Task description: This exercise calls for all the entries that follow to be set down exactly, without their images.

Data for the task:
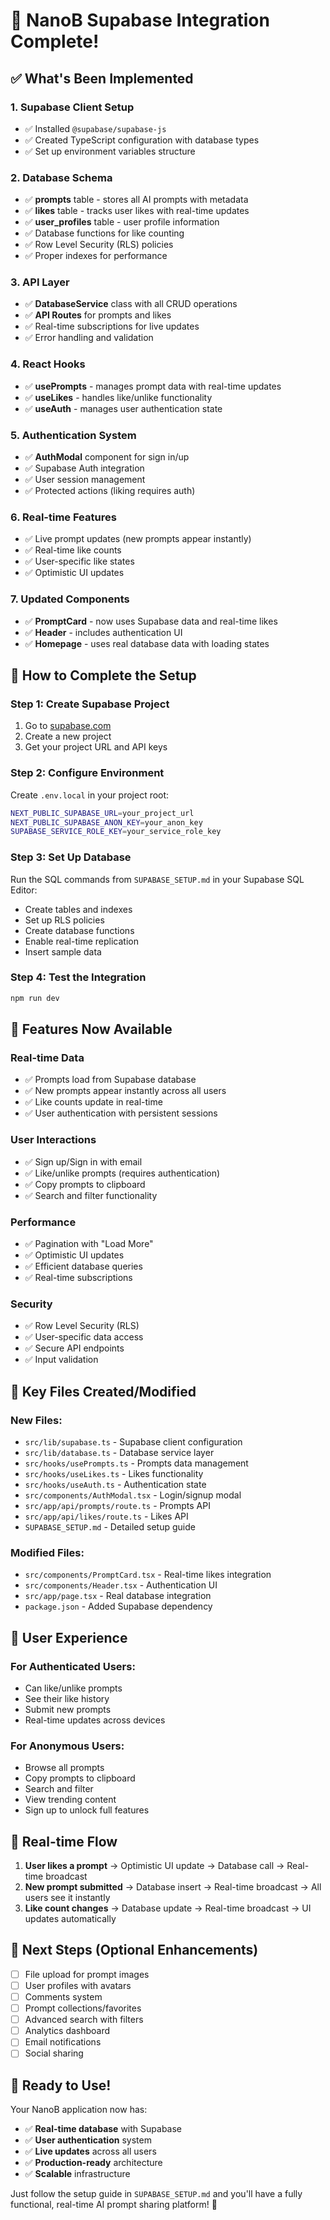 # 🎉 NanoB Supabase Integration Complete!

## ✅ What's Been Implemented

### 1. **Supabase Client Setup**
- ✅ Installed `@supabase/supabase-js`
- ✅ Created TypeScript configuration with database types
- ✅ Set up environment variables structure

### 2. **Database Schema**
- ✅ **prompts** table - stores all AI prompts with metadata
- ✅ **likes** table - tracks user likes with real-time updates
- ✅ **user_profiles** table - user profile information
- ✅ Database functions for like counting
- ✅ Row Level Security (RLS) policies
- ✅ Proper indexes for performance

### 3. **API Layer**
- ✅ **DatabaseService** class with all CRUD operations
- ✅ **API Routes** for prompts and likes
- ✅ Real-time subscriptions for live updates
- ✅ Error handling and validation

### 4. **React Hooks**
- ✅ **usePrompts** - manages prompt data with real-time updates
- ✅ **useLikes** - handles like/unlike functionality
- ✅ **useAuth** - manages user authentication state

### 5. **Authentication System**
- ✅ **AuthModal** component for sign in/up
- ✅ Supabase Auth integration
- ✅ User session management
- ✅ Protected actions (liking requires auth)

### 6. **Real-time Features**
- ✅ Live prompt updates (new prompts appear instantly)
- ✅ Real-time like counts
- ✅ User-specific like states
- ✅ Optimistic UI updates

### 7. **Updated Components**
- ✅ **PromptCard** - now uses Supabase data and real-time likes
- ✅ **Header** - includes authentication UI
- ✅ **Homepage** - uses real database data with loading states

## 🚀 How to Complete the Setup

### Step 1: Create Supabase Project
1. Go to [supabase.com](https://supabase.com)
2. Create a new project
3. Get your project URL and API keys

### Step 2: Configure Environment
Create `.env.local` in your project root:
```bash
NEXT_PUBLIC_SUPABASE_URL=your_project_url
NEXT_PUBLIC_SUPABASE_ANON_KEY=your_anon_key
SUPABASE_SERVICE_ROLE_KEY=your_service_role_key
```

### Step 3: Set Up Database
Run the SQL commands from `SUPABASE_SETUP.md` in your Supabase SQL Editor:
- Create tables and indexes
- Set up RLS policies
- Create database functions
- Enable real-time replication
- Insert sample data

### Step 4: Test the Integration
```bash
npm run dev
```

## 🎯 Features Now Available

### **Real-time Data**
- ✅ Prompts load from Supabase database
- ✅ New prompts appear instantly across all users
- ✅ Like counts update in real-time
- ✅ User authentication with persistent sessions

### **User Interactions**
- ✅ Sign up/Sign in with email
- ✅ Like/unlike prompts (requires authentication)
- ✅ Copy prompts to clipboard
- ✅ Search and filter functionality

### **Performance**
- ✅ Pagination with "Load More"
- ✅ Optimistic UI updates
- ✅ Efficient database queries
- ✅ Real-time subscriptions

### **Security**
- ✅ Row Level Security (RLS)
- ✅ User-specific data access
- ✅ Secure API endpoints
- ✅ Input validation

## 🔧 Key Files Created/Modified

### **New Files:**
- `src/lib/supabase.ts` - Supabase client configuration
- `src/lib/database.ts` - Database service layer
- `src/hooks/usePrompts.ts` - Prompts data management
- `src/hooks/useLikes.ts` - Likes functionality
- `src/hooks/useAuth.ts` - Authentication state
- `src/components/AuthModal.tsx` - Login/signup modal
- `src/app/api/prompts/route.ts` - Prompts API
- `src/app/api/likes/route.ts` - Likes API
- `SUPABASE_SETUP.md` - Detailed setup guide

### **Modified Files:**
- `src/components/PromptCard.tsx` - Real-time likes integration
- `src/components/Header.tsx` - Authentication UI
- `src/app/page.tsx` - Real database integration
- `package.json` - Added Supabase dependency

## 🎨 User Experience

### **For Authenticated Users:**
- Can like/unlike prompts
- See their like history
- Submit new prompts
- Real-time updates across devices

### **For Anonymous Users:**
- Browse all prompts
- Copy prompts to clipboard
- Search and filter
- View trending content
- Sign up to unlock full features

## 🔄 Real-time Flow

1. **User likes a prompt** → Optimistic UI update → Database call → Real-time broadcast
2. **New prompt submitted** → Database insert → Real-time broadcast → All users see it instantly
3. **Like count changes** → Database update → Real-time broadcast → UI updates automatically

## 🚀 Next Steps (Optional Enhancements)

- [ ] File upload for prompt images
- [ ] User profiles with avatars
- [ ] Comments system
- [ ] Prompt collections/favorites
- [ ] Advanced search with filters
- [ ] Analytics dashboard
- [ ] Email notifications
- [ ] Social sharing

## 🎉 Ready to Use!

Your NanoB application now has:
- ✅ **Real-time database** with Supabase
- ✅ **User authentication** system
- ✅ **Live updates** across all users
- ✅ **Production-ready** architecture
- ✅ **Scalable** infrastructure

Just follow the setup guide in `SUPABASE_SETUP.md` and you'll have a fully functional, real-time AI prompt sharing platform! 🚀















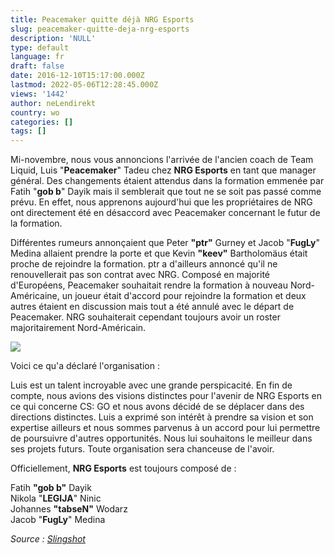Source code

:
 ```yaml
---
title: Peacemaker quitte déjà NRG Esports
slug: peacemaker-quitte-deja-nrg-esports
description: 'NULL'
type: default
language: fr
draft: false
date: 2016-12-10T15:17:00.000Z
lastmod: 2022-05-06T12:28:45.000Z
views: '1442'
author: neLendirekt
country: wo
categories: []
tags: []
---
```

Mi-novembre, nous vous annoncions l'arrivée de l'ancien coach de Team Liquid, Luis "**Peacemaker**" Tadeu chez **NRG Esports** en tant que manager général. Des changements étaient attendus dans la formation emmenée par Fatih "**gob b**" Dayik mais il semblerait que tout ne se soit pas passé comme prévu. En effet, nous apprenons aujourd'hui que les propriétaires de NRG ont directement été en désaccord avec Peacemaker concernant le futur de la formation.

Différentes rumeurs annonçaient que Peter **"ptr"** Gurney et Jacob "**FugLy**" Medina allaient prendre la porte et que Kevin **"keev"** Bartholomäus était proche de rejoindre la formation. ptr a d'ailleurs annoncé qu'il ne renouvellerait pas son contrat avec NRG. Composé en majorité d'Européens, Peacemaker souhaitait rendre la formation à nouveau Nord-Américaine, un joueur était d'accord pour rejoindre la formation et deux autres étaient en discussion mais tout a été annulé avec le départ de Peacemaker. NRG souhaiterait cependant toujours avoir un roster majoritairement Nord-Américain.

![](/storage/images/582f4fea616a5_14679141109263jpeg)

Voici ce qu'a déclaré l'organisation :

Luis est un talent incroyable avec une grande perspicacité. En fin de compte, nous avions des visions distinctes pour l'avenir de NRG Esports en ce qui concerne CS: GO et nous avons décidé de se déplacer dans des directions distinctes. Luis a exprimé son intérêt à prendre sa vision et son expertise ailleurs et nous sommes parvenus à un accord pour lui permettre de poursuivre d'autres opportunités. Nous lui souhaitons le meilleur dans ses projets futurs. Toute organisation sera chanceuse de l'avoir. 

Officiellement, **NRG Esports** est toujours composé de :

Fatih **"gob b"** Dayik  
Nikola "**LEGIJA**" Ninic  
Johannes **"tabseN"** Wodarz  
Jacob "**FugLy**" Medina

_Source : [Slingshot](https://slingshotesports.com/2016/12/09/dekay-peacemaker-out-as-coachgm-of-nrg-according-to-sources/)_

Answer to the problem:
 # 🎉 NanoB Supabase Integration Complete!

## ✅ What's Been Implemented

### 1. **Supabase Client Setup**
- ✅ Installed `@supabase/supabase-js`
- ✅ Created TypeScript configuration with database types
- ✅ Set up environment variables structure

### 2. **Database Schema**
- ✅ **prompts** table - stores all AI prompts with metadata
- ✅ **likes** table - tracks user likes with real-time updates
- ✅ **user_profiles** table - user profile information
- ✅ Database functions for like counting
- ✅ Row Level Security (RLS) policies
- ✅ Proper indexes for performance

### 3. **API Layer**
- ✅ **DatabaseService** class with all CRUD operations
- ✅ **API Routes** for prompts and likes
- ✅ Real-time subscriptions for live updates
- ✅ Error handling and validation

### 4. **React Hooks**
- ✅ **usePrompts** - manages prompt data with real-time updates
- ✅ **useLikes** - handles like/unlike functionality
- ✅ **useAuth** - manages user authentication state

### 5. **Authentication System**
- ✅ **AuthModal** component for sign in/up
- ✅ Supabase Auth integration
- ✅ User session management
- ✅ Protected actions (liking requires auth)

### 6. **Real-time Features**
- ✅ Live prompt updates (new prompts appear instantly)
- ✅ Real-time like counts
- ✅ User-specific like states
- ✅ Optimistic UI updates

### 7. **Updated Components**
- ✅ **PromptCard** - now uses Supabase data and real-time likes
- ✅ **Header** - includes authentication UI
- ✅ **Homepage** - uses real database data with loading states

## 🚀 How to Complete the Setup

### Step 1: Create Supabase Project
1. Go to [supabase.com](https://supabase.com)
2. Create a new project
3. Get your project URL and API keys

### Step 2: Configure Environment
Create `.env.local` in your project root:
```bash
NEXT_PUBLIC_SUPABASE_URL=your_project_url
NEXT_PUBLIC_SUPABASE_ANON_KEY=your_anon_key
SUPABASE_SERVICE_ROLE_KEY=your_service_role_key
```

### Step 3: Set Up Database
Run the SQL commands from `SUPABASE_SETUP.md` in your Supabase SQL Editor:
- Create tables and indexes
- Set up RLS policies
- Create database functions
- Enable real-time replication
- Insert sample data

### Step 4: Test the Integration
```bash
npm run dev
```

## 🎯 Features Now Available

### **Real-time Data**
- ✅ Prompts load from Supabase database
- ✅ New prompts appear instantly across all users
- ✅ Like counts update in real-time
- ✅ User authentication with persistent sessions

### **User Interactions**
- ✅ Sign up/Sign in with email
- ✅ Like/unlike prompts (requires authentication)
- ✅ Copy prompts to clipboard
- ✅ Search and filter functionality

### **Performance**
- ✅ Pagination with "Load More"
- ✅ Optimistic UI updates
- ✅ Efficient database queries
- ✅ Real-time subscriptions

### **Security**
- ✅ Row Level Security (RLS)
- ✅ User-specific data access
- ✅ Secure API endpoints
- ✅ Input validation

## 🔧 Key Files Created/Modified

### **New Files:**
- `src/lib/supabase.ts` - Supabase client configuration
- `src/lib/database.ts` - Database service layer
- `src/hooks/usePrompts.ts` - Prompts data management
- `src/hooks/useLikes.ts` - Likes functionality
- `src/hooks/useAuth.ts` - Authentication state
- `src/components/AuthModal.tsx` - Login/signup modal
- `src/app/api/prompts/route.ts` - Prompts API
- `src/app/api/likes/route.ts` - Likes API
- `SUPABASE_SETUP.md` - Detailed setup guide

### **Modified Files:**
- `src/components/PromptCard.tsx` - Real-time likes integration
- `src/components/Header.tsx` - Authentication UI
- `src/app/page.tsx` - Real database integration
- `package.json` - Added Supabase dependency

## 🎨 User Experience

### **For Authenticated Users:**
- Can like/unlike prompts
- See their like history
- Submit new prompts
- Real-time updates across devices

### **For Anonymous Users:**
- Browse all prompts
- Copy prompts to clipboard
- Search and filter
- View trending content
- Sign up to unlock full features

## 🔄 Real-time Flow

1. **User likes a prompt** → Optimistic UI update → Database call → Real-time broadcast
2. **New prompt submitted** → Database insert → Real-time broadcast → All users see it instantly
3. **Like count changes** → Database update → Real-time broadcast → UI updates automatically

## 🚀 Next Steps (Optional Enhancements)

- [ ] File upload for prompt images
- [ ] User profiles with avatars
- [ ] Comments system
- [ ] Prompt collections/favorites
- [ ] Advanced search with filters
- [ ] Analytics dashboard
- [ ] Email notifications
- [ ] Social sharing

## 🎉 Ready to Use!

Your NanoB application now has:
- ✅ **Real-time database** with Supabase
- ✅ **User authentication** system
- ✅ **Live updates** across all users
- ✅ **Production-ready** architecture
- ✅ **Scalable** infrastructure

Just follow the setup guide in `SUPABASE_SETUP.md` and you'll have a fully functional, real-time AI prompt sharing platform! 🚀















Source code

:
 ```yaml
---
title: Peacemaker quitte déjà NRG Esports
slug: peacemaker-quitte-deja-nrg-esports
description: 'NULL'
type: default
language: fr
draft: false
date: 2016-12-10T15:17:00.000Z
lastmod: 2022-05-06T12:28:45.000Z
views: '1442'
author: neLendirekt
country: wo
categories: []
tags: []
---
```

Mi-novembre, nous vous annoncions l'arrivée de l'ancien coach de Team Liquid, Luis "**Peacemaker**" Tadeu chez **NRG Esports** en tant que manager général. Des changements étaient attendus dans la formation emmenée par Fatih "**gob b**" Dayik mais il semblerait que tout ne se soit pas passé comme prévu. En effet, nous apprenons aujourd'hui que les propriétaires de NRG ont directement été en désaccord avec Peacemaker concernant le futur de la formation.

Différentes rumeurs annonçaient que Peter **"ptr"** Gurney et Jacob "**FugLy**" Medina allaient prendre la porte et que Kevin **"keev"** Bartholomäus était proche de rejoindre la formation. ptr a d'ailleurs annoncé qu'il ne renouvellerait pas son contrat avec NRG. Composé en majorité d'Européens, Peacemaker souhaitait rendre la formation à nouveau Nord-Américaine, un joueur était d'accord pour rejoindre la formation et deux autres étaient en discussion mais tout a été annulé avec le départ de Peacemaker. NRG souhaiterait cependant toujours avoir un roster majoritairement Nord-Américain.

![](/storage/images/582f4fea616a5_14679141109263jpeg)

Voici ce qu'a déclaré l'organisation :

Luis est un talent incroyable avec une grande perspicacité. En fin de compte, nous avions des visions distinctes pour l'avenir de NRG Esports en ce qui concerne CS: GO et nous avons décidé de se déplacer dans des directions distinctes. Luis a exprimé son intérêt à prendre sa vision et son expertise ailleurs et nous sommes parvenus à un accord pour lui permettre de poursuivre d'autres opportunités. Nous lui souhaitons le meilleur dans ses projets futurs. Toute organisation sera chanceuse de l'avoir. 

Officiellement, **NRG Esports** est toujours composé de :

Fatih **"gob b"** Dayik  
Nikola "**LEGIJA**" Ninic  
Johannes **"tabseN"** Wodarz  
Jacob "**FugLy**" Medina

_Source : [Slingshot](https://slingshotesports.com/2016/12/09/dekay-peacemaker-out-as-coachgm-of-nrg-according-to-sources/)_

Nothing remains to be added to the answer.